Where a line below holds the string "https", copy that line.

[Data entries]
▬▬▬

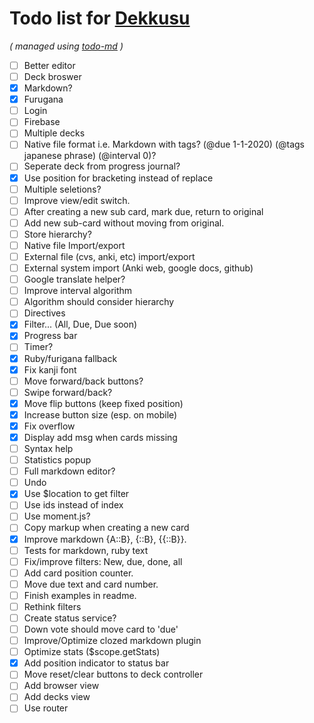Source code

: # Todo list for [Dekkusu](https://github.com/Hypercubed/Dekkusu)

_\( managed using [todo-md](https://github.com/Hypercubed/todo-md) \)_

- [ ] Better editor
- [ ] Deck broswer
- [x] Markdown?
- [x] Furugana
- [ ] Login
- [ ] Firebase
- [ ] Multiple decks
- [ ] Native file format i.e. Markdown with tags? (@due 1-1-2020) (@tags japanese phrase) (@interval 0)?
- [ ] Seperate deck from progress journal?
- [x] Use position for bracketing instead of replace
- [ ] Multiple seletions?
- [ ] Improve view/edit switch.
- [ ] After creating a new sub card, mark due, return to original
- [ ] Add new sub-card without moving from original.
- [ ] Store hierarchy?
- [ ] Native file Import/export
- [ ] External file (cvs, anki, etc) import/export
- [ ] External system import (Anki web, google docs, github)
- [ ] Google translate helper?
- [ ] Improve interval algorithm
- [ ] Algorithm should consider hierarchy
- [ ] Directives
- [x] Filter... (All, Due, Due soon)
- [x] Progress bar
- [ ] Timer?
- [x] Ruby/furigana fallback
- [x] Fix kanji font
- [ ] Move forward/back buttons?
- [ ] Swipe forward/back?
- [x] Move flip buttons (keep fixed position)
- [x] Increase button size (esp. on mobile)
- [x] Fix overflow
- [x] Display add msg when cards missing
- [ ] Syntax help
- [ ] Statistics popup
- [ ] Full markdown editor?
- [ ] Undo
- [x] Use $location to get filter
- [ ] Use ids instead of index
- [ ] Use moment.js?
- [ ] Copy markup when creating a new card
- [x] Improve markdown \{A::B}, \{::B}, \{{::B}}.
- [ ] Tests for markdown, ruby text
- [ ] Fix/improve filters: New, due, done, all
- [ ] Add card position counter.
- [ ] Move due text and card number.
- [ ] Finish examples in readme.
- [ ] Rethink filters
- [ ] Create status service?
- [ ] Down vote should move card to 'due'
- [ ] Improve/Optimize clozed markdown plugin
- [ ] Optimize stats ($scope.getStats)
- [x] Add position indicator to status bar
- [ ] Move reset/clear buttons to deck controller
- [ ] Add browser view
- [ ] Add decks view
- [ ] Use router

▬▬▬

• **ANSWER SPACE**
: # Todo list for [Dekkusu](https://github.com/Hypercubed/Dekkusu)
_\( managed using [todo-md](https://github.com/Hypercubed/todo-md) \)_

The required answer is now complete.